Souvent, il est prêt à sacrifier sa vie et, évidemment, surtout celle de ses «ennemis» sur l’hôtel de ses certitudes, celles qui ne souffrent, selon lui, aucune discussion.
Le fanatique est donc caractérisé par sa croyance absolue et inébranlable dans une «vérité» à laquelle il est prêt à se battre jusqu’à l’élimination de l’autre, celui qui ne croit pas comme lui à la même orthodoxie, qui ne rend pas grâce aux mêmes dogmes que lui.
Selon Hegel, «le fanatisme veut quelque chose d’abstrait, il ne veut pas d’organisation différenciée ou hiérarchisée. Là où apparaissent des différences, il trouve cette situation contraire à son indétermination et la supprime.»

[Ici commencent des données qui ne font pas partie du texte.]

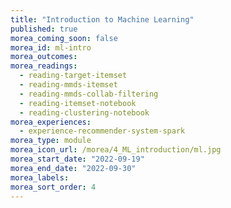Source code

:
 ```yaml
---
title: "Introduction to Machine Learning"
published: true
morea_coming_soon: false
morea_id: ml-intro
morea_outcomes:
morea_readings:
  - reading-target-itemset
  - reading-mmds-itemset
  - reading-mmds-collab-filtering
  - reading-itemset-notebook
  - reading-clustering-notebook
morea_experiences:
  - experience-recommender-system-spark
morea_type: module
morea_icon_url: /morea/4_ML_introduction/ml.jpg
morea_start_date: "2022-09-19"
morea_end_date: "2022-09-30"
morea_labels:
morea_sort_order: 4
---
```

On reconnait dans ce portrait, bien sûr, le fanatique gorgé de principes religieux exclusifs tel que nous le propose en ce 21e siècle, Daesh, Al Qaida, les Frères musulmans, les Talibans ou encore certaines sectes hindoues.
Mais également le fanatique politique gorgé de théories élucubrationistes (complotistes) tel que nous les ont révélé des mouvements comme le Tea party, les Gilets jaunes ou encore les Anti-vax, sans oublier les adulateurs de Donald Trump.

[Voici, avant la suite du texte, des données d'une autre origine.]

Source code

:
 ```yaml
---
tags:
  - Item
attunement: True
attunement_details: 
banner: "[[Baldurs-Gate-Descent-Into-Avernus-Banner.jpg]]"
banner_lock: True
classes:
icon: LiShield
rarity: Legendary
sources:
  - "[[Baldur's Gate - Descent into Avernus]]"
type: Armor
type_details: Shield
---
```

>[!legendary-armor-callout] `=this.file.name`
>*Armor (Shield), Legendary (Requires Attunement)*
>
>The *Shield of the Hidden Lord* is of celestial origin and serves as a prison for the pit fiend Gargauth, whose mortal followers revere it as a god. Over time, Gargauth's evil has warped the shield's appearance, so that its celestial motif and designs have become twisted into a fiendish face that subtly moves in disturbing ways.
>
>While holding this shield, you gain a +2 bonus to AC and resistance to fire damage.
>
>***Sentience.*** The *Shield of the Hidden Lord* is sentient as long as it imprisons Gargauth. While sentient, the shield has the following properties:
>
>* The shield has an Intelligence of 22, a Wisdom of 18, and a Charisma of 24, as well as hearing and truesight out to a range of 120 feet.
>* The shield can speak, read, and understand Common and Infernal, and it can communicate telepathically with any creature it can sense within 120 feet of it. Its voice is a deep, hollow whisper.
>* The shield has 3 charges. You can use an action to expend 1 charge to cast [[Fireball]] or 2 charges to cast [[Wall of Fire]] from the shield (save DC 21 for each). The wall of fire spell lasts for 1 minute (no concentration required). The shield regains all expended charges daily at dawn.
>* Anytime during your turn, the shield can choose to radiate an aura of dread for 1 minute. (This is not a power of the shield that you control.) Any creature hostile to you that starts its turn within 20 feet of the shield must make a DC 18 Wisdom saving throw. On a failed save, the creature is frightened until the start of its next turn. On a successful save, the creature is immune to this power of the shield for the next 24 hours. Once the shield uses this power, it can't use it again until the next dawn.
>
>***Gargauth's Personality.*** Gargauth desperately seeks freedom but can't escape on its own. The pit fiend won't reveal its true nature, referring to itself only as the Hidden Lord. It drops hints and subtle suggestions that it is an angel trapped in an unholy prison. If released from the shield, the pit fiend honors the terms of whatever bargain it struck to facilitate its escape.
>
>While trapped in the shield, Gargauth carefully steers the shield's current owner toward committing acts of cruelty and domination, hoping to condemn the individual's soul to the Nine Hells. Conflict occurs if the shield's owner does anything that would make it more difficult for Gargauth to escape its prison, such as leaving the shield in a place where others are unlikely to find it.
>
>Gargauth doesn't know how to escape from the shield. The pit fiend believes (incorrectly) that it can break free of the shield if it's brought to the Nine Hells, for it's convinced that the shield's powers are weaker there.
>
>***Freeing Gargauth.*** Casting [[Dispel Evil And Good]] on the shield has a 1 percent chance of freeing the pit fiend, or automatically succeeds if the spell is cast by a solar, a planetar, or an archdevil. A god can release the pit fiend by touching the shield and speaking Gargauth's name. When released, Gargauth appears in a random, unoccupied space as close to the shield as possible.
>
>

Ici, il faut faire ce parallèle évident où le fanatique religieux investit évidemment la sphère du politique qui ne peut être qu’inféodé à sa croyance et où le fanatique politique vit ses croyances comme une religion.
C’est qu’expliquait le philosophe romancier et sémioticien italien Umberto Eco:
«Les gens ne peuvent admettre que les choses arrivent ‘comme ça’. L’idée du complot est à la base de toute religion: il faut qu’il y ait une volonté à l’origine des événements, qu’elle soit d’origine divine ou humaine. Ainsi, le crime ou la grande catastrophe n’arrivent jamais par hasard ! Le complot machiavélique derrière les événements est une mythologie naturelle, qui répond à un besoin humain».
On comprend quels dérapages permet cette démarche erratique quand elle est dans les têtes de surexcités exaltés.
Voltaire écrivait que «le fanatisme est à la superstition ce que le transport est à la fièvre, ce que la rage est à la colère».
Et Diderot complétait la définition en estimant que «du fanatisme à la barbarie, il n’y a qu’un pas».
Pour le fanatique, l’investissement ressort du sacré, de la dévotion en une cause exclusive qui ne supporte pas l’existence de l’incroyant qui doit être éliminé ou empêché d’agir et de s’exprimer.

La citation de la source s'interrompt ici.